如上图，红色的点为岛屿，那么能够覆盖到此岛屿的雷达所在的区间，应该就是以该岛屿为圆心的圆与x轴交点所在的区间。

这样，我们就可以计算出所有岛屿的雷达所在的区间，得到一个区间数组。

我们将这个数组按照区间左部分进行排序，那么重叠部分就表明这些岛屿的雷达可以共用一个。从而计算出最终解。

可以把所有的岛的坐标通过x(+ -)sqrt(d*d-y*y)得出可以扫射到它的雷达的区域范围，在对右坐标进行排序。

但是千万不要忘记还有右坐标相等的情况，这种时候你知道肯定要选区间小的范围（一定可以扫射到区间范围大的岛），即让左坐标大的排在前面。

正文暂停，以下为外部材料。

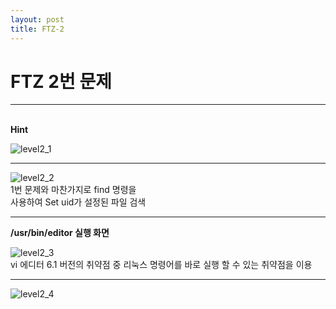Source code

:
 ```yaml
---
layout: post
title: FTZ-2
---
```

<h1>FTZ 2번 문제</h1>

___
<br>
<strong>Hint</strong>
<br>

![level2_1](https://user-images.githubusercontent.com/39820421/61165552-35859800-a55d-11e9-9b1c-5b21335302cf.png)

____

![level2_2](https://user-images.githubusercontent.com/39820421/61165553-35859800-a55d-11e9-8220-742bfdcd4857.png)
<br>1번 문제와 마찬가지로 find 명령을<br>
사용하여 Set uid가 설정된 파일 검색

___

<strong>/usr/bin/editor 실행 화면</strong>

![level2_3](https://user-images.githubusercontent.com/39820421/61165554-361e2e80-a55d-11e9-81b1-d357cd757f2a.png)
<br>
vi 에디터 6.1 버전의 취약점 중 리눅스 명령어를 바로 실행 할 수 있는 취약점을 이용
____

![level2_4](https://user-images.githubusercontent.com/39820421/61165555-361e2e80-a55d-11e9-89d8-00eebe7b1306.png)
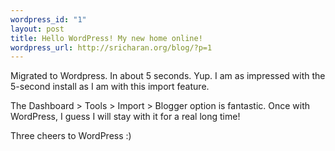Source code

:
 ```yaml
--- 
wordpress_id: "1"
layout: post
title: Hello WordPress! My new home online!
wordpress_url: http://sricharan.org/blog/?p=1
---
```

Migrated to Wordpress. In about 5 seconds. Yup. I am as impressed with the 5-second install as I am with this import feature.

The Dashboard &gt; Tools &gt; Import &gt; Blogger option is fantastic. Once with WordPress, I guess I will stay with it for a real long time!

Three cheers to WordPress :)
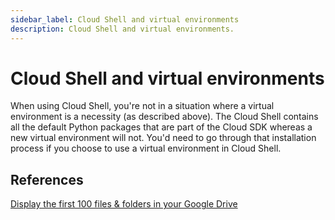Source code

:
 ```yaml
---
sidebar_label: Cloud Shell and virtual environments
description: Cloud Shell and virtual environments.
---
```


# Cloud Shell and virtual environments

When using Cloud Shell, you're not in a situation where a virtual environment is a necessity (as described above). The Cloud Shell contains all the default Python packages that are part of the Cloud SDK whereas a new virtual environment will not. You'd need to go through that installation process if you choose to use a virtual environment in Cloud Shell.

## References

[Display the first 100 files & folders in your Google Drive](https://codelabs.developers.google.com/codelabs/gsuite-apis-intro?hl=en#3)
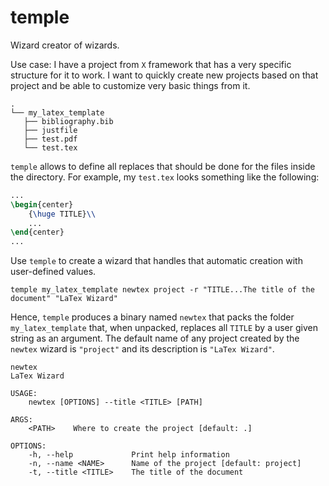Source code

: # temple
Wizard creator of wizards.

Use case: I have a project from `X` framework that has a very specific structure for it to work. I want to quickly create new projects based on that project and be able to customize very basic things from it.

```
.
└── my_latex_template
   ├── bibliography.bib
   ├── justfile
   ├── test.pdf
   └── test.tex 
```

`temple` allows to define all replaces that should be done for the files inside the directory.
For example, my `test.tex` looks something like the following:

```latex
...
\begin{center}
    {\huge TITLE}\\
    ...
\end{center}
...
```

Use `temple` to create a wizard that handles that automatic creation with user-defined values.

```
temple my_latex_template newtex project -r "TITLE...The title of the document" "LaTex Wizard"
```

Hence, `temple` produces a binary named `newtex` that packs the folder `my_latex_template` that, when unpacked, replaces all `TITLE` by a user given string as an argument. The default name of any project created by the `newtex` wizard is `"project"` and its description is `"LaTex Wizard"`.

```
newtex
LaTex Wizard

USAGE:
    newtex [OPTIONS] --title <TITLE> [PATH]

ARGS:
    <PATH>    Where to create the project [default: .]

OPTIONS:
    -h, --help             Print help information
    -n, --name <NAME>      Name of the project [default: project]
    -t, --title <TITLE>    The title of the document
```
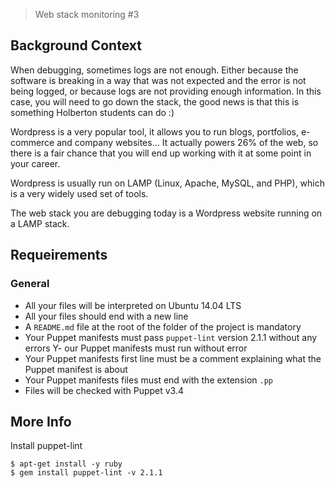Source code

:   > Web stack monitoring #3

## Background Context
When debugging, sometimes logs are not enough. Either because the software is breaking in a way that was not expected and the error is not being logged, or because logs are not providing enough information. In this case, you will need to go down the stack, the good news is that this is something Holberton students can do :)

Wordpress is a very popular tool, it allows you to run blogs, portfolios, e-commerce and company websites… It actually powers 26% of the web, so there is a fair chance that you will end up working with it at some point in your career.

Wordpress is usually run on LAMP (Linux, Apache, MySQL, and PHP), which is a very widely used set of tools.

The web stack you are debugging today is a Wordpress website running on a LAMP stack.

## Requeirements
### General

- All your files will be interpreted on Ubuntu 14.04 LTS
- All your files should end with a new line
- A `README.md` file at the root of the folder of the project is mandatory
- Your Puppet manifests must pass `puppet-lint` version 2.1.1 without any errors
Y- our Puppet manifests must run without error
- Your Puppet manifests first line must be a comment explaining what the Puppet manifest is about
- Your Puppet manifests files must end with the extension `.pp`
- Files will be checked with Puppet v3.4

## More Info
Install puppet-lint
```
$ apt-get install -y ruby
$ gem install puppet-lint -v 2.1.1
```
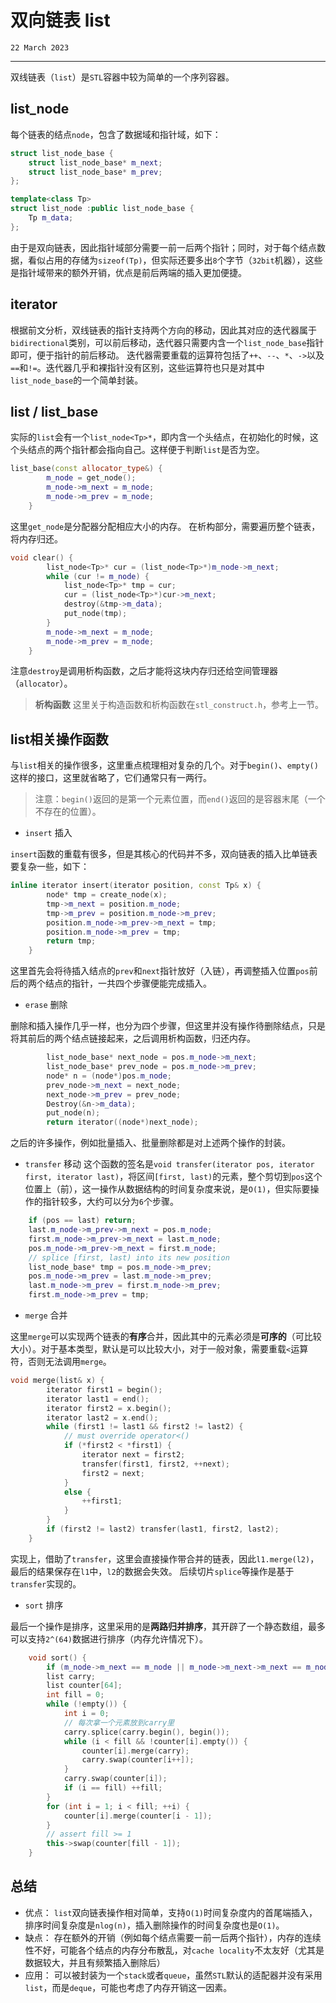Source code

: # 双向链表 list

`22 March 2023`

----
双线链表（`list`）是`STL`容器中较为简单的一个序列容器。
## list_node
每个链表的结点`node`，包含了数据域和指针域，如下：
```c++
struct list_node_base {
	struct list_node_base* m_next;
	struct list_node_base* m_prev;
};

template<class Tp>
struct list_node :public list_node_base {
	Tp m_data;
};
```
由于是双向链表，因此指针域部分需要一前一后两个指针；同时，对于每个结点数据，看似占用的存储为`sizeof(Tp)`，但实际还要多出`8`个字节（`32bit`机器），这些是指针域带来的额外开销，优点是前后两端的插入更加便捷。
## iterator
根据前文分析，双线链表的指针支持两个方向的移动，因此其对应的迭代器属于`bidirectional`类别，可以前后移动，迭代器只需要内含一个`list_node_base`指针即可，便于指针的前后移动。
迭代器需要重载的运算符包括了`++`、`--`、`*`、`->`以及`==`和`!=`。迭代器几乎和裸指针没有区别，这些运算符也只是对其中`list_node_base`的一个简单封装。
## list / list_base
实际的`list`会有一个`list_node<Tp>*`，即内含一个头结点，在初始化的时候，这个头结点的两个指针都会指向自己。这样便于判断`list`是否为空。
```c++
list_base(const allocator_type&) {
		m_node = get_node();
		m_node->m_next = m_node;
		m_node->m_prev = m_node;
	}
```
这里`get_node`是分配器分配相应大小的内存。
在析构部分，需要遍历整个链表，将内存归还。
```c++
void clear() {
		list_node<Tp>* cur = (list_node<Tp>*)m_node->m_next;
		while (cur != m_node) {
			list_node<Tp>* tmp = cur;
			cur = (list_node<Tp>*)cur->m_next;
			destroy(&tmp->m_data);
			put_node(tmp);
		}
		m_node->m_next = m_node;
		m_node->m_prev = m_node;
	}
```
注意`destroy`是调用析构函数，之后才能将这块内存归还给空间管理器（`allocator`）。
> **析构函数**
> 这里关于构造函数和析构函数在`stl_construct.h`，参考上一节。
## list相关操作函数
与`list`相关的操作很多，这里重点梳理相对复杂的几个。对于`begin()`、`empty()`这样的接口，这里就省略了，它们通常只有一两行。
> 注意：`begin()`返回的是第一个元素位置，而`end()`返回的是容器末尾（一个不存在的位置）。
* `insert` 插入

`insert`函数的重载有很多，但是其核心的代码并不多，双向链表的插入比单链表要复杂一些，如下：
```c++
inline iterator insert(iterator position, const Tp& x) {
		node* tmp = create_node(x);
		tmp->m_next = position.m_node;
		tmp->m_prev = position.m_node->m_prev;
		position.m_node->m_prev->m_next = tmp;
		position.m_node->m_prev = tmp;
		return tmp;
	}
```
这里首先会将待插入结点的`prev`和`next`指针放好（入链），再调整插入位置`pos`前后的两个结点的指针，一共四个步骤便能完成插入。

* `erase` 删除

删除和插入操作几乎一样，也分为四个步骤，但这里并没有操作待删除结点，只是将其前后的两个结点链接起来，之后调用析构函数，归还内存。
```c++
		list_node_base* next_node = pos.m_node->m_next;
		list_node_base* prev_node = pos.m_node->m_prev;
		node* n = (node*)pos.m_node;
		prev_node->m_next = next_node;
		next_node->m_prev = prev_node;
		Destroy(&n->m_data);
		put_node(n);
		return iterator((node*)next_node);
```
之后的许多操作，例如批量插入、批量删除都是对上述两个操作的封装。
* `transfer` 移动
这个函数的签名是`void transfer(iterator pos, iterator first, iterator last)`，将区间`[first, last)`的元素，整个剪切到`pos`这个位置上（前），这一操作从数据结构的时间复杂度来说，是`O(1)`，但实际要操作的指针较多，大约可以分为`6`个步骤。
```c++
	if (pos == last) return;
	last.m_node->m_prev->m_next = pos.m_node;
	first.m_node->m_prev->m_next = last.m_node;
	pos.m_node->m_prev->m_next = first.m_node;
	// splice [first, last) into its new position
	list_node_base* tmp = pos.m_node->m_prev;
	pos.m_node->m_prev = last.m_node->m_prev;
	last.m_node->m_prev = first.m_node->m_prev;
	first.m_node->m_prev = tmp;
```
* `merge` 合并

这里`merge`可以实现两个链表的**有序**合并，因此其中的元素必须是**可序的**（可比较大小）。对于基本类型，默认是可以比较大小，对于一般对象，需要重载`<`运算符，否则无法调用`merge`。
```c++
void merge(list& x) {
		iterator first1 = begin();
		iterator last1 = end();
		iterator first2 = x.begin();
		iterator last2 = x.end();
		while (first1 != last1 && first2 != last2) {
			// must override operator<()
			if (*first2 < *first1) {
				iterator next = first2;
				transfer(first1, first2, ++next);
				first2 = next;
			}
			else {
				++first1;
			}
		}
		if (first2 != last2) transfer(last1, first2, last2);
	}
```
实现上，借助了`transfer`，这里会直接操作带合并的链表，因此`l1.merge(l2)`，最后的结果保存在`l1`中，`l2`的数据会失效。
后续切片`splice`等操作是基于`transfer`实现的。

* `sort` 排序

最后一个操作是排序，这里采用的是**两路归并排序**，其开辟了一个静态数组，最多可以支持`2^(64)`数据进行排序（内存允许情况下）。
```c++
	void sort() {
		if (m_node->m_next == m_node || m_node->m_next->m_next == m_node)return;
		list carry;
		list counter[64];
		int fill = 0;
		while (!empty()) {
			int i = 0;
			// 每次拿一个元素放到carry里
			carry.splice(carry.begin(), begin());
			while (i < fill && !counter[i].empty()) {
				counter[i].merge(carry);
				carry.swap(counter[i++]);
			}
			carry.swap(counter[i]);
			if (i == fill) ++fill;
		}
		for (int i = 1; i < fill; ++i) {
			counter[i].merge(counter[i - 1]);
		}
		// assert fill >= 1
		this->swap(counter[fill - 1]);
	}
```
## 总结
* 优点：
`list`双向链表操作相对简单，支持`O(1)`时间复杂度内的首尾端插入，排序时间复杂度是`nlog(n)`，插入删除操作的时间复杂度也是`O(1)`。
* 缺点：
存在额外的开销（例如每个结点需要一前一后两个指针），内存的连续性不好，可能各个结点的内存分布散乱，对`cache locality`不太友好（尤其是数据较大，并且有频繁插入删除后）
* 应用：
可以被封装为一个`stack`或者`queue`，虽然`STL`默认的适配器并没有采用`list`，而是`deque`，可能也考虑了内存开销这一因素。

拍完序后，你就要用到贪心法，每次都贪心的选择最右端的点作为判断点，循环到最后，可以得出最少的雷达数。

#include<iostream>
#include<cmath>
#include<cstdio>
#include<algorithm>
#define MAX 1005
using namespace std;
struct note{
    double left,right;
}b[MAX];
bool cmp(note a,note b)      //结构体排序
{
    if(a.right==b.right) return a.left>b.left; 
        else
    return a.right<b.right;
}
int acount,n; 
void search(double maxn)      //找到最少的雷达数
{
    int i;
    for(i=1;i<n;i++)
        if(b[i].left>maxn)
        {
            maxn=b[i].right;        //都取最右端
            acount++;
        }
}
int main()
{
    double d,x,y;
    scanf("%d%lf",&n,&d);
    int t=0;
    while(n||d)
    {
        t++;
        int o=0;
        acount=0;
        for(int i=0;i<n;i++)
        {
            scanf("%lf%lf",&x,&y);
            if(y>d)                      //判断是否可以扫射到岛
                o++;
            b[i].left=x-sqrt((d*d)-(y*y));         //预处理，变成区间
            b[i].right=x+sqrt((d*d)-(y*y));
        }
        if(!o)
        {
            sort(b,b+n,cmp);
            search(b[0].right);
            printf("Case %d: %d\n",t,acount+1);
        }
        else
            printf("Case %d: -1\n",t);
        scanf("%d%lf",&n,&d);
    }
    return 0;
}